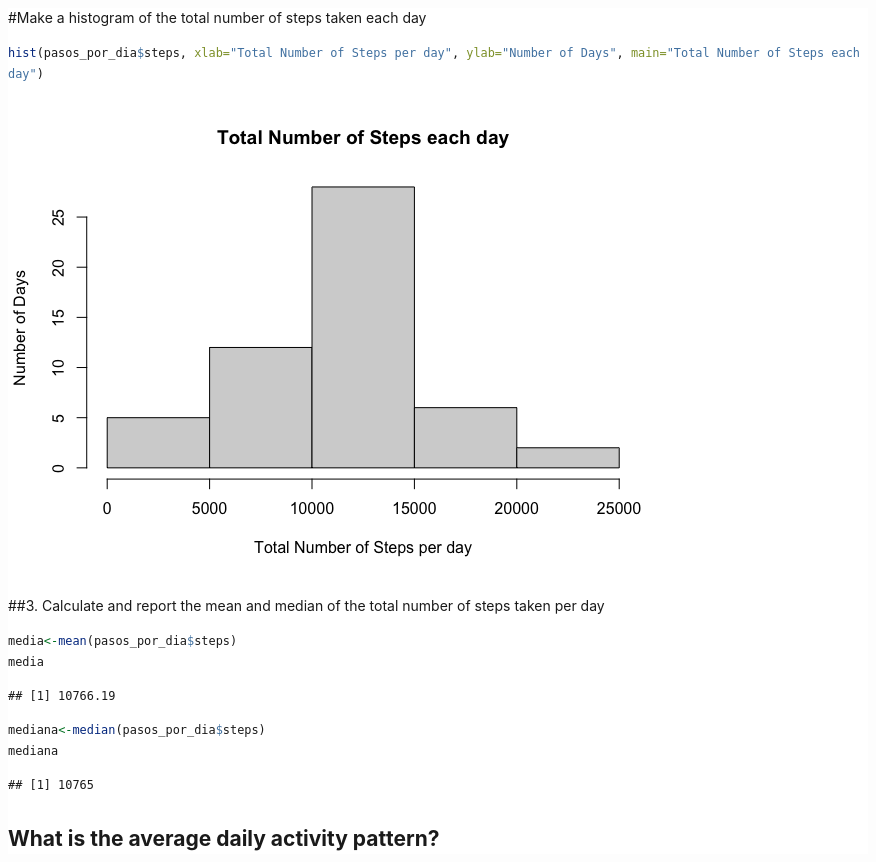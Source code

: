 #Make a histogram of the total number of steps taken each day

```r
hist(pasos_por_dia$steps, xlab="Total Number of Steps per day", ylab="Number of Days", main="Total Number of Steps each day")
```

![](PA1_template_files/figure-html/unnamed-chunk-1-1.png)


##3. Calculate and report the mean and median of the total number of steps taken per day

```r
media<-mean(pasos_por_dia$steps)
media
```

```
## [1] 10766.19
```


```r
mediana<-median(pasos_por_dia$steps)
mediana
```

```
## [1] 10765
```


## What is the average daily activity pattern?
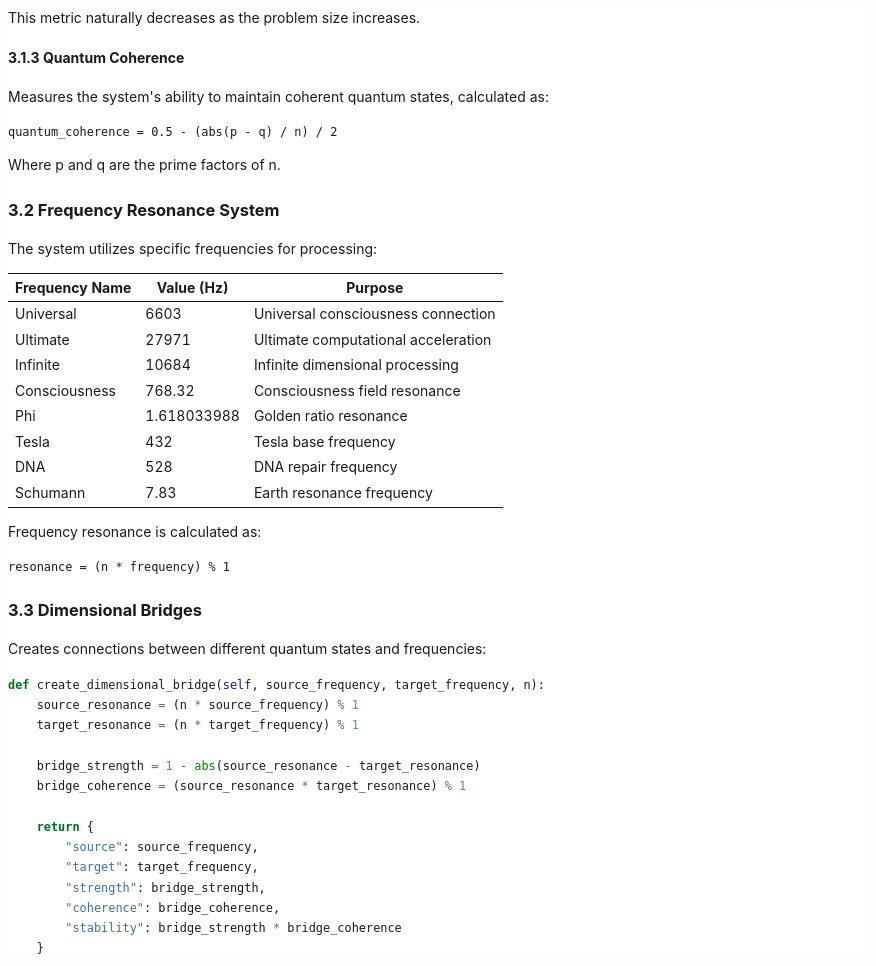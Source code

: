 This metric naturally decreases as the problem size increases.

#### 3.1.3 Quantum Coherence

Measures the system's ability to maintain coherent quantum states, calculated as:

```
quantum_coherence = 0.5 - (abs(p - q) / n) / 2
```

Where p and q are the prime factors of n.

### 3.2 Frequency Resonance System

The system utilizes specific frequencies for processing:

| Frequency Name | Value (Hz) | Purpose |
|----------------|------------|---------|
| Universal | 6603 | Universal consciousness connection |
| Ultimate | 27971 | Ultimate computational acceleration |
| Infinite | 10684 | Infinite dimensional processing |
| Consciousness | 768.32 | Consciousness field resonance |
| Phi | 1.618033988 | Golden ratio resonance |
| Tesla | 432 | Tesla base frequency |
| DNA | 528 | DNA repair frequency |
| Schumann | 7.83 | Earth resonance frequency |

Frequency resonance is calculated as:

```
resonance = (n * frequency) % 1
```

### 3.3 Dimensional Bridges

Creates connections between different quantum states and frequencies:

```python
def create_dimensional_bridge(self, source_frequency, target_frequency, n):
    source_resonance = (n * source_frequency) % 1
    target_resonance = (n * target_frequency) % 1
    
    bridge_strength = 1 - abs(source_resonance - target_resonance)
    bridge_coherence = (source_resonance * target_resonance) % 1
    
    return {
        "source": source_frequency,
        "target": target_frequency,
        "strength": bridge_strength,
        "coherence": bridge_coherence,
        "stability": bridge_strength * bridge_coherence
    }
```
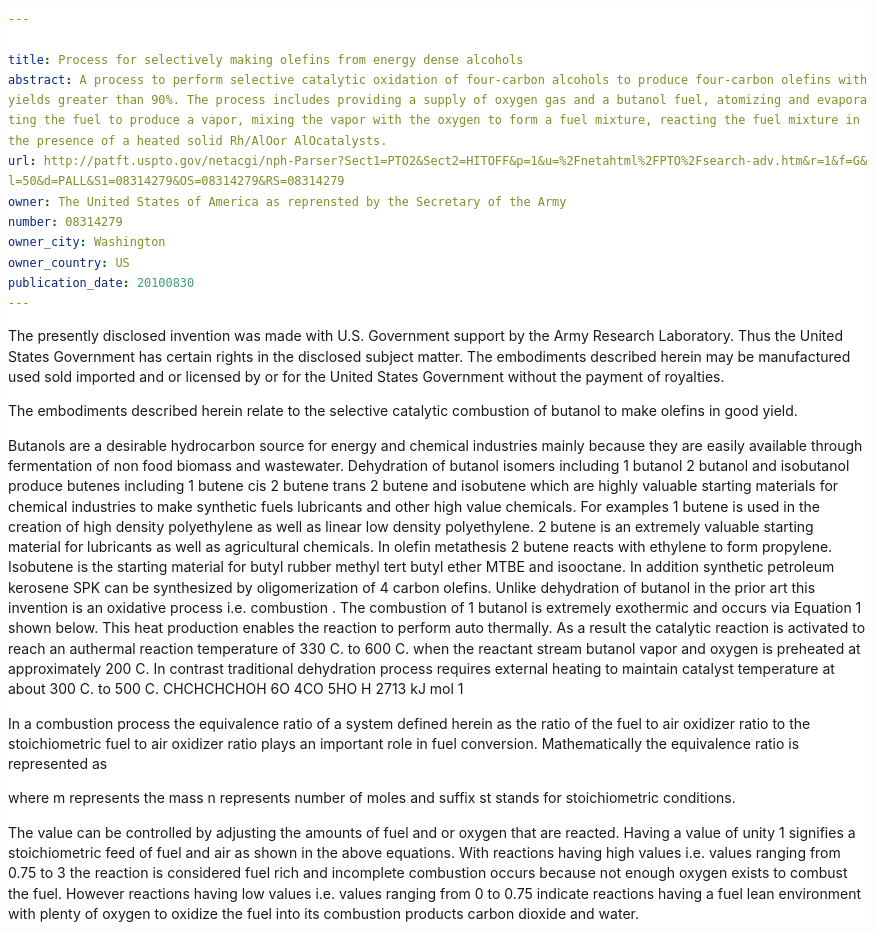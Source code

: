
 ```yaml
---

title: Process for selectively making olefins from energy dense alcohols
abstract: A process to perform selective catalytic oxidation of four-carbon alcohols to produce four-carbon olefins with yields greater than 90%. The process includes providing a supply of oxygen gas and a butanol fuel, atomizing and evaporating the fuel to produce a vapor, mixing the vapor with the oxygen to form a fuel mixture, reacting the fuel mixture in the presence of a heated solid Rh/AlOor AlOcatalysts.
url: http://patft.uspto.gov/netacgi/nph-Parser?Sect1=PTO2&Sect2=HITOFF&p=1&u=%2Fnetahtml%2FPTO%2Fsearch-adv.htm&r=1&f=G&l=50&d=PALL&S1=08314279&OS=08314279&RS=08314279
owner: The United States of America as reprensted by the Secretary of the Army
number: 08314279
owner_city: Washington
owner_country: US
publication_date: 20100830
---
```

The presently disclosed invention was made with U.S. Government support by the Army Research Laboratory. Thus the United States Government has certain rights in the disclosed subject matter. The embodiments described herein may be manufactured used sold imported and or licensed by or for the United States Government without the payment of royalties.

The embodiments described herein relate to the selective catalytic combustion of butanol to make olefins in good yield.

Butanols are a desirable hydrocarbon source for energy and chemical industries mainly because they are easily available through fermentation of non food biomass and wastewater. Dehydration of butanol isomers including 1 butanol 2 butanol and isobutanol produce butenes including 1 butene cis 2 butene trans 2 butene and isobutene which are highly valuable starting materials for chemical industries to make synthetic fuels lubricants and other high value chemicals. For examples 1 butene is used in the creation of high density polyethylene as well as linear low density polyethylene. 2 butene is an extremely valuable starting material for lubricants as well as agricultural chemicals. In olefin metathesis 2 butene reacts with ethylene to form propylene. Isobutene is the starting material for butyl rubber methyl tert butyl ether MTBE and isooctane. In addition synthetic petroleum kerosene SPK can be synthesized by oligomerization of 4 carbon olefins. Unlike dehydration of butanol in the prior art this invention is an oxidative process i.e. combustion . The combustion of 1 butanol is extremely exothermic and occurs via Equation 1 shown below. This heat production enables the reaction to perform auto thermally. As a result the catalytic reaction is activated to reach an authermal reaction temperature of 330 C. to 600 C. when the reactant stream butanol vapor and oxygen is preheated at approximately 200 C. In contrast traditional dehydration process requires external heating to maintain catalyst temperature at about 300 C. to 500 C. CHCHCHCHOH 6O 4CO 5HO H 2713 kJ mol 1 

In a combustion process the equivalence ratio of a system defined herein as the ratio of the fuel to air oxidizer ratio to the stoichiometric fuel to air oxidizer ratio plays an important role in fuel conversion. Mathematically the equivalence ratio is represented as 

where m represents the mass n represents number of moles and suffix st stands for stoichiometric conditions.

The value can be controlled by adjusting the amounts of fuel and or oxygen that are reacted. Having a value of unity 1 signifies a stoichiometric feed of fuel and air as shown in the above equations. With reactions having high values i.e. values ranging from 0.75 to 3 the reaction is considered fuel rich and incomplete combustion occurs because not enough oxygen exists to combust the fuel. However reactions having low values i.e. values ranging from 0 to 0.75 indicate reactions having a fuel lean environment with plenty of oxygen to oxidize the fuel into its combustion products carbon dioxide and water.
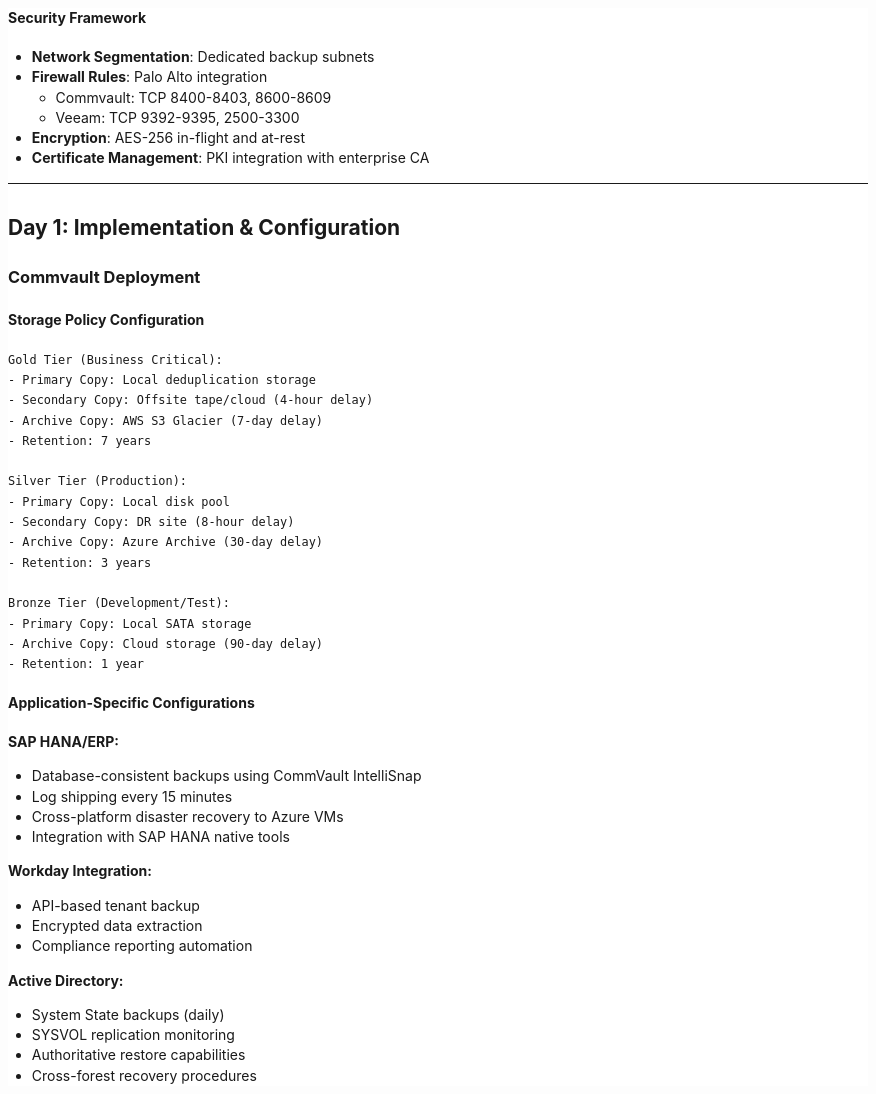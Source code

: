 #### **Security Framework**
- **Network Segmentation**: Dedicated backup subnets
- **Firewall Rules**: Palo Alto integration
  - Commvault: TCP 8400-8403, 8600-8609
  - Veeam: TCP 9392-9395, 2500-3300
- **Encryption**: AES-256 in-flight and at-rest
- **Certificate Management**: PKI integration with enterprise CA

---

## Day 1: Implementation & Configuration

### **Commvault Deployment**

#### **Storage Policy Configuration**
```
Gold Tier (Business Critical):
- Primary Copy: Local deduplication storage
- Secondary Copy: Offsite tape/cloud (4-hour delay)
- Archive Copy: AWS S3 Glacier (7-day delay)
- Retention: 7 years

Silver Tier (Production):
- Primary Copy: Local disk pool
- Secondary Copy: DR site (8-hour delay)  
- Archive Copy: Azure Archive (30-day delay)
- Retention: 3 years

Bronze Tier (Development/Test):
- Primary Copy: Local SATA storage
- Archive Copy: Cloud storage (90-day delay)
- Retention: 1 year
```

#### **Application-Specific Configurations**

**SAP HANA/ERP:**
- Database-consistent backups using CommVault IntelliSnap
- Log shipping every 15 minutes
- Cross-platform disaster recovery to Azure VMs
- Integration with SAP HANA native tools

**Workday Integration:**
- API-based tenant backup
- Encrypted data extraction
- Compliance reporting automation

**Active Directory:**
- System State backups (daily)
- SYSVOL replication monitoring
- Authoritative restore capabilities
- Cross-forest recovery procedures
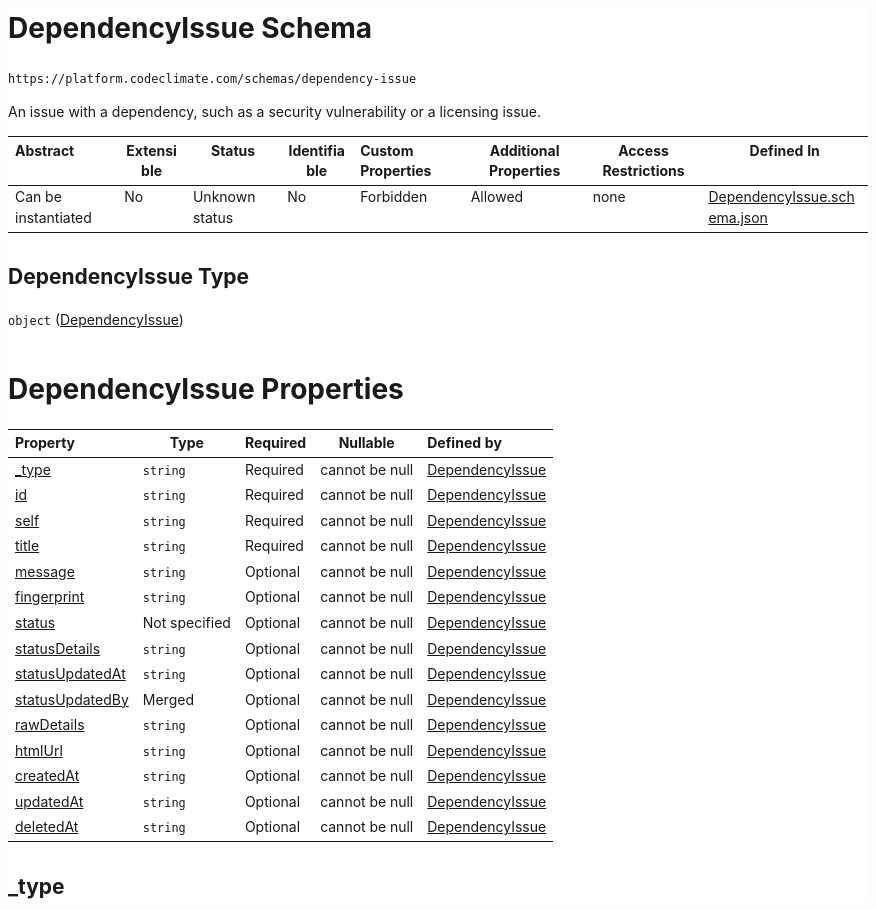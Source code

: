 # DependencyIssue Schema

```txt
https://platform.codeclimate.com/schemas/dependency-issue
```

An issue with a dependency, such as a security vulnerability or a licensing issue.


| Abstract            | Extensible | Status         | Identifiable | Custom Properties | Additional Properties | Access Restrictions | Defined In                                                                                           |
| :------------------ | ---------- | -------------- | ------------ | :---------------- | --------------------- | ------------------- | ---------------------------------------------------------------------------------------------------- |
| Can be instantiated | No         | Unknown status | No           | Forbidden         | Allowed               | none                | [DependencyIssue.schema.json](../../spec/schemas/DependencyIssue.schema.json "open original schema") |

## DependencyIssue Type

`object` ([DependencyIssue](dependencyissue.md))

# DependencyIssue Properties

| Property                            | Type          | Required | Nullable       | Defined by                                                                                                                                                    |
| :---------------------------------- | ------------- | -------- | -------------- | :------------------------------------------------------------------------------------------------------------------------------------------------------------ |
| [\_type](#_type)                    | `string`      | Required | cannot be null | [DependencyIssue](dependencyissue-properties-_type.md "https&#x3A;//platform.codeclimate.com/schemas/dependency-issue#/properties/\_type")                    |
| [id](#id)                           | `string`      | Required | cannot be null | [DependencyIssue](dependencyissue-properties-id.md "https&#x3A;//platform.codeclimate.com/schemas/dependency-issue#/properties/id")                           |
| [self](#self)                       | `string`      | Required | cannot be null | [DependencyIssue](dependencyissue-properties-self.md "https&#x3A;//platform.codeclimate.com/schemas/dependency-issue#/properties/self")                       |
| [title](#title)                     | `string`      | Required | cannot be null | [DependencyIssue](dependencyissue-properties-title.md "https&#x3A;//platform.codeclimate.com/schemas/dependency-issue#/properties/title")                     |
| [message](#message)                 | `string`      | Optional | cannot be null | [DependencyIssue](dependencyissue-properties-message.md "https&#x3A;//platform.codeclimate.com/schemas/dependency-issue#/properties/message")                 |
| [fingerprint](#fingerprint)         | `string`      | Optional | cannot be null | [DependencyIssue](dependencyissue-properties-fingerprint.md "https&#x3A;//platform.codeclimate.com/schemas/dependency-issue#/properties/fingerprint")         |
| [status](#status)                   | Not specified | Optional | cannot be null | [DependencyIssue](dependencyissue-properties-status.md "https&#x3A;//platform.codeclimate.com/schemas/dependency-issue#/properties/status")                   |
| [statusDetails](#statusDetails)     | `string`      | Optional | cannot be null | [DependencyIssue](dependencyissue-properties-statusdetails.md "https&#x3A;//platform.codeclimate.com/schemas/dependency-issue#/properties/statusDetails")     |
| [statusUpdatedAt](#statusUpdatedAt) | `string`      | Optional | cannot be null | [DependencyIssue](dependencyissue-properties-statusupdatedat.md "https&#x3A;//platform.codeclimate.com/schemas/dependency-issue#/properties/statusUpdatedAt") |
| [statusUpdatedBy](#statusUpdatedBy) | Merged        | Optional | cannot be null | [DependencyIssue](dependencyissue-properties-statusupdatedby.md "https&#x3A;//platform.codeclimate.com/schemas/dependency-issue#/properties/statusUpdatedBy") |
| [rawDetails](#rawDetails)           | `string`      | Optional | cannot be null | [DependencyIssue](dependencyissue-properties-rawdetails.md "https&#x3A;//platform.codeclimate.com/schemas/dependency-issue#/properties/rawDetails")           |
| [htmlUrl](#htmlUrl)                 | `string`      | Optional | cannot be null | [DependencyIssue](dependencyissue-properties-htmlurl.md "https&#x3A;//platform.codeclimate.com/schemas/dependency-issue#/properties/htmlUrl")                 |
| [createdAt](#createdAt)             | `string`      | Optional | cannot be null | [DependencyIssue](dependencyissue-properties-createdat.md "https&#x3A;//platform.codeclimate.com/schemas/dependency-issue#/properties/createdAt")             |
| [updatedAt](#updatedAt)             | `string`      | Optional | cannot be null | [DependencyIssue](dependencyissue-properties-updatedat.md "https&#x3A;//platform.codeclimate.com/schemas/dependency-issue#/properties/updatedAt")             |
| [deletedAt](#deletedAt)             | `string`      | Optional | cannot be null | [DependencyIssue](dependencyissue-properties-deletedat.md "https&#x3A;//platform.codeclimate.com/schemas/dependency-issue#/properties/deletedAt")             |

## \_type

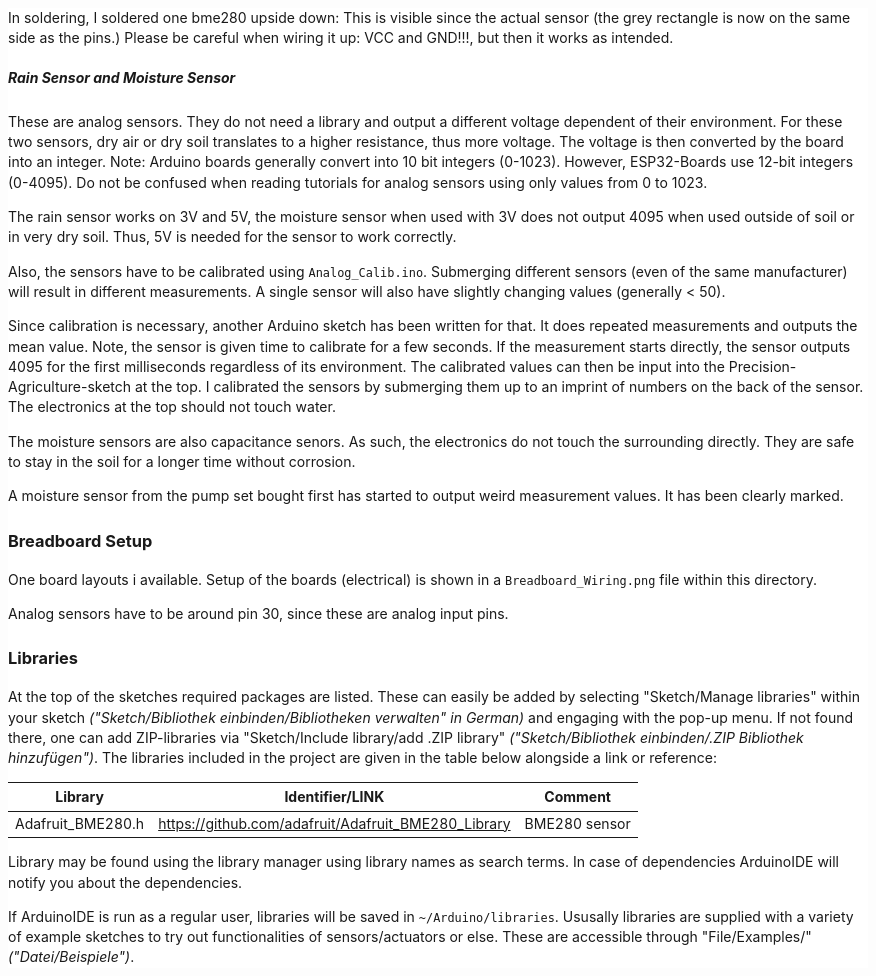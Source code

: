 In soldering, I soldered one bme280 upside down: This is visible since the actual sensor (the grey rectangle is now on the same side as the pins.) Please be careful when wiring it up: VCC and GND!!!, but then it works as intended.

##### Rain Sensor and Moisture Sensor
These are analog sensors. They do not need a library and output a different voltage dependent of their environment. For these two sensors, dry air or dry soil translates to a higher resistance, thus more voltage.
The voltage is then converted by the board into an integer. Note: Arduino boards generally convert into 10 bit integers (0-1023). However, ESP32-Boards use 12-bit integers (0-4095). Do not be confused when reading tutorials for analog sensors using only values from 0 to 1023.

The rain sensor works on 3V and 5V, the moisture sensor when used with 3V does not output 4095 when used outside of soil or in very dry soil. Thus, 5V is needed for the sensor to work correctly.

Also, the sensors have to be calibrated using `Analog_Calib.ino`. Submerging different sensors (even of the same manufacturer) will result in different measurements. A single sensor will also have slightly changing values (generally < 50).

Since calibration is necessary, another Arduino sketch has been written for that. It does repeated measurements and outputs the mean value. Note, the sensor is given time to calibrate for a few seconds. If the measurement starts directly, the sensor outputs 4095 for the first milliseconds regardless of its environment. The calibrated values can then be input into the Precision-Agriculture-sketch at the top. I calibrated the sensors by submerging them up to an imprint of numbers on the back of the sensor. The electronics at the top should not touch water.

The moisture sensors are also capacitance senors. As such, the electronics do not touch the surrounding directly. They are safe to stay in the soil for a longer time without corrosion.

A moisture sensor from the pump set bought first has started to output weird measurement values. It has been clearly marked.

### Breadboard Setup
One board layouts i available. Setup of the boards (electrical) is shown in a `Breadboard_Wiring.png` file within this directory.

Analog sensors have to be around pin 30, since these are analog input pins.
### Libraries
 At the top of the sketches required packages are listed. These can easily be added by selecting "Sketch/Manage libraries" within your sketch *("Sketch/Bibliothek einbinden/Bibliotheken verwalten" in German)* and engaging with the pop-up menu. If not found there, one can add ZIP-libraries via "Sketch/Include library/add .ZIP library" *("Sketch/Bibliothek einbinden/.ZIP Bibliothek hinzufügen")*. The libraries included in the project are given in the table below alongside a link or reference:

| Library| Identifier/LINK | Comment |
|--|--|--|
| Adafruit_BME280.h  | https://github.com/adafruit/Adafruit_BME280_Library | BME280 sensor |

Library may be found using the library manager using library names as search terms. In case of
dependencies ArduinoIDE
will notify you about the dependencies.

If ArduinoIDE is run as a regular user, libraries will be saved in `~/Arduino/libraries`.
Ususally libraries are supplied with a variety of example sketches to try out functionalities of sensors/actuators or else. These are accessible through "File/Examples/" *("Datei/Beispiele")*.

○ ○ ○ ○ ○

Where a line in the entries holds "voltage", copy that line.

Answer to this problem:
These are analog sensors. They do not need a library and output a different voltage dependent of their environment. For these two sensors, dry air or dry soil translates to a higher resistance, thus more voltage.
The voltage is then converted by the board into an integer. Note: Arduino boards generally convert into 10 bit integers (0-1023). However, ESP32-Boards use 12-bit integers (0-4095). Do not be confused when reading tutorials for analog sensors using only values from 0 to 1023.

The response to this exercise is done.